Bayer wendet das Konzept der Präzisionsmedizin auf die NTRK-Genfusionen an. Zusammen mit unserem Partner Loxo Oncology erforschen wir neue Behandlungsmöglichkeiten für betroffene Patienten.

Die richtigen Patienten finden

Um die Früchte des zielgerichteten Angriffs an Genomveränderungen zu ernten, ist der Zugang zu speziellen molekulargenetischen Tests für Krebspatienten entscheidend. Mit den Tests können Ärzte die Treiber, die dem Tumor ihrer Patienten zugrunde liegen, effizient identifizieren und ihnen schnell die richtige Behandlung mit dem genau passenden Präzisionsmedikament zukommen lassen oder sie in eine klinische Studie aufnehmen, die entsprechende neue Medikamente prüft. Spezifische Tests zur Erkennung von TRK-Fusionskrebs stehen bereits zur Verfügung, werden jedoch noch nicht routinemäßig in der klinischen Praxis eingesetzt.

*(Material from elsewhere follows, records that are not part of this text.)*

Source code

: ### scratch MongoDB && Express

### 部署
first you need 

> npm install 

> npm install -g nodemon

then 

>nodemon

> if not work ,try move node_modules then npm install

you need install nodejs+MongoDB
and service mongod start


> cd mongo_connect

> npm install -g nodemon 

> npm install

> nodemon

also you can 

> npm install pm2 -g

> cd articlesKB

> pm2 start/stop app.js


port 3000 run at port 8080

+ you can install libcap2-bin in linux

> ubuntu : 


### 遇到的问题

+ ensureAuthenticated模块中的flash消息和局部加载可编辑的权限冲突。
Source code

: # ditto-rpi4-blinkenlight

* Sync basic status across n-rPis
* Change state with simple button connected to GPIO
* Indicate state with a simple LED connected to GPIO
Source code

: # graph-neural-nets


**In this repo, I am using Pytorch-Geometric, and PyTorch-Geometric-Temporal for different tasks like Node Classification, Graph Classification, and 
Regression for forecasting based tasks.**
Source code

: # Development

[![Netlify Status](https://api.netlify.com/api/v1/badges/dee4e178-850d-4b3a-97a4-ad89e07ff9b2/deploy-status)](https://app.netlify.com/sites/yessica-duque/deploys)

Einer dieser Tests, das sogenannte „Next-Generation Sequencing“ (NGS), kann bestimmte Veränderungen (u. a. auch NTRK-Genfusionen) nachweisen, indem das Tumorgenom des Patienten sequenziert wird. So können für jede Therapie die richtigen Patienten ausgewählt werden. Weitere Tests sind: Immunhistochemie (IHC) zum Nachweis von Proteinen, in diesem Fall TRK-Proteinen, quasi als „Stellvertreter“ für die Genomveränderung, sowie die Fluoreszenz-in-Situ-Hybridisierung (FISH), eine Technik, die mit fluoreszierenden Sonden spezifische DNA-Abschnitte bei der Betrachtung unter dem Mikroskop aufleuchten lässt.

Ralf's Story

Der Lauf seines Lebens

Fortschritte in Sicht

Erst dieses Jahr hat in den USA das CMS (Centers for Medicare & Medicaid Services) einen ersten Schritt unternommen, um den Zugang zu innovativer personalisierter Medizin für Medicare-Patienten mit Krebs voranzubringen. Das CMS beschloss die Kostenerstattung für NGS-Tests, die von der FDA (Food and Drug Administration) zugelassen sind. Die Aufsichtsbehörden unternehmen einiges an Anstrengungen, damit Patienten und Ärzte fundiertere Behandlungsentscheidungen treffen können, aber dabei darf es nicht bleiben. Angesichts der vielversprechenden Präzisionsmedikamente zur Behandlung von TRK-Fusionskrebs ist es wichtig, dass die onkologische Fachwelt eng zusammenarbeitet, um den Fortschritt in der Krebsmedizin weiter voranzubringen.

Beim TRK-Fusionskrebs und vielen anderen Krebsarten gilt jedoch: Die Tests für zielgerichtete Therapien bilden nur den ersten Schritt. Sobald die Patienten identifiziert sind, setzen wir uns dafür ein, dass sie die am besten geeignete Therapie zur Bekämpfung ihrer Krebserkrankung erhalten.

Die Zukunft der Krebstherapie steht bei Bayer klar im Fokus. Dazu gehört auch die Behandlung von Krebs mithilfe von Präzisionsmedizin, zielgerichteten Therapien und stärker personalisierten Ansätzen. Bei der Präzisionsmedizin engagieren wir uns dafür, Lösungen in Bereichen zu finden, in denen es zurzeit nur eingeschränkte oder gar keine alternativen Therapieoptionen für besonders therapiebedürftige Patienten gibt.